Andrea III – Black Sheep and Scapegoats

‘Andy wants us to carry on – says it’ll be good for us’ says Andrea, scowling slightly.
Can’t run off that easily then, I think. Good. Serves you right. Supercilious cow!
‘Shall we move on then?’ she says stiffly. I nod, smiling smugly.
‘Ok. So why do you think you were such a total failure?’ she says, coolly.
And I’m stunned, I want to hit her. Then I want to run away so she doesn’t see me cry... But I don’t do anything because the goblin in my brain is telling me she’s right and I deserve this. I sit silently. I look at the chair, the window, my drink, my legs, try to look calm. I fidget but silence descends anyway. Dust motes drift in a beam of light. The sky is blue.
‘I wasn’t a “total failure” as you put it’ I say quietly, eventually – not looking at her, trying to look like I mean it. ‘I think I did pretty well – making a life in your cut-throat pitiless game of a world.’ I look straight at her. My jaw feels locked. ‘I think I did ok considering.
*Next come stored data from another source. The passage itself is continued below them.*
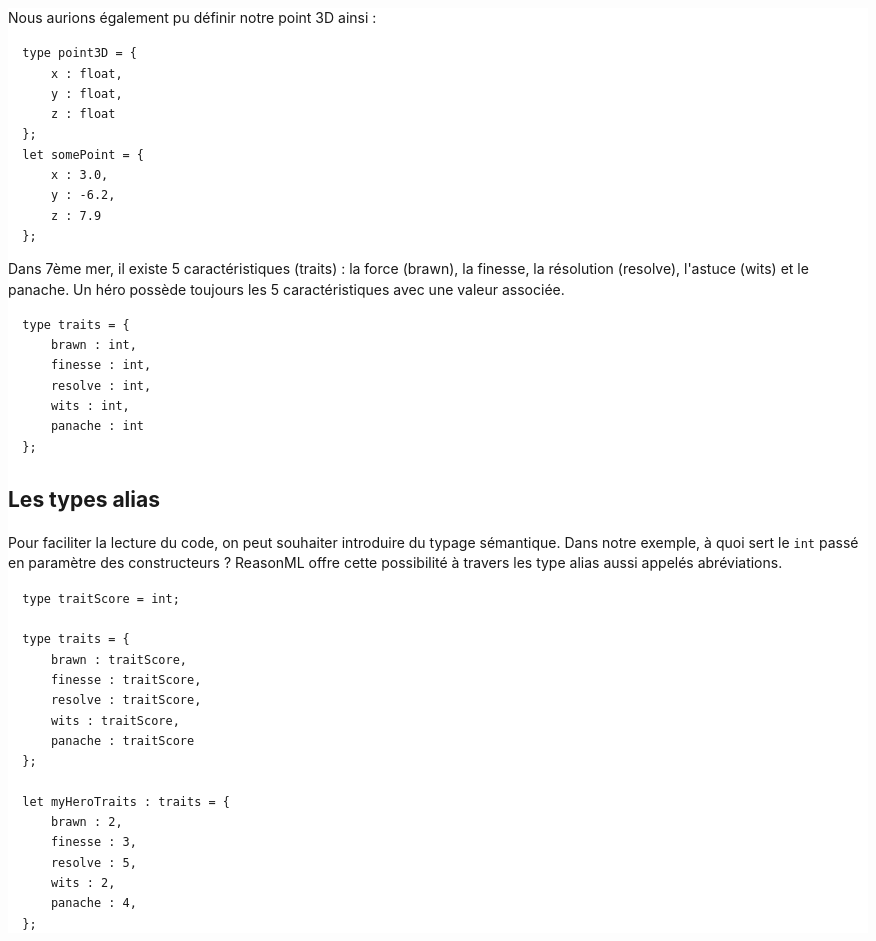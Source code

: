 Nous aurions également pu définir notre point 3D ainsi :

```reason
  type point3D = {
      x : float,
      y : float,
      z : float
  };
  let somePoint = {
      x : 3.0,
      y : -6.2,
      z : 7.9
  };
```

Dans 7ème mer, il existe 5 caractéristiques (traits) : la force (brawn), la finesse, la résolution (resolve), l'astuce (wits) et le panache. Un héro possède toujours les 5 caractéristiques avec une valeur associée.

```reason
  type traits = {
      brawn : int,
      finesse : int,
      resolve : int,
      wits : int,
      panache : int
  };
```

## Les types alias

Pour faciliter la lecture du code, on peut souhaiter introduire du typage sémantique. Dans notre exemple, à quoi sert le `int` passé en paramètre des constructeurs ? ReasonML offre cette possibilité à travers les type alias aussi appelés abréviations.

```reason
  type traitScore = int;

  type traits = {
      brawn : traitScore,
      finesse : traitScore,
      resolve : traitScore,
      wits : traitScore,
      panache : traitScore
  };

  let myHeroTraits : traits = {
      brawn : 2,
      finesse : 3,
      resolve : 5,
      wits : 2,
      panache : 4,
  };
```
Ok, it doesn’t look like much but I didn’t fill the world with crap. I didn’t feel the need to own all the junk most people seem to think they need to make them happy. I didn’t have to have everything matching. I didn’t need to be fashionable. I didn’t need to get everywhere yesterday. That’s not nothing, and I know you think I was like that because I didn’t have a choice and I envied them or something, and I guess I did a bit, at first, but then I realized it was ok to be the way I was, and the envy was just about seeing myself the way everyone else saw me – as a failure. But I wasn’t. In the end – that was how I wanted to live, more-or-less.’ I think about the loneliness for a moment. ‘And actually I think some people would have done well to look at that, and look at all the stuff they own and the damage it does to the world, and how jolly it makes them feel, and think... not that I’m the great, you know, example of environmentalism or whatever, but I did my bit.’ I pause again. ‘And people liked my pictures.’ (I knew I’d made a couple of friends really happy by giving them pictures I’d done.) ‘I know I wasn’t exactly Mr. Sociability... I found people... difficult, you know? But I was ok. I wasn’t evil. I tried. It just didn’t work out, but that doesn’t make me a monster. Just small doses, you know? Better off in my own space, but it was ok. I tried, and I did ok. I wasn’t a total failure...’ and I feel the tears come, again. Why do I always have to cry?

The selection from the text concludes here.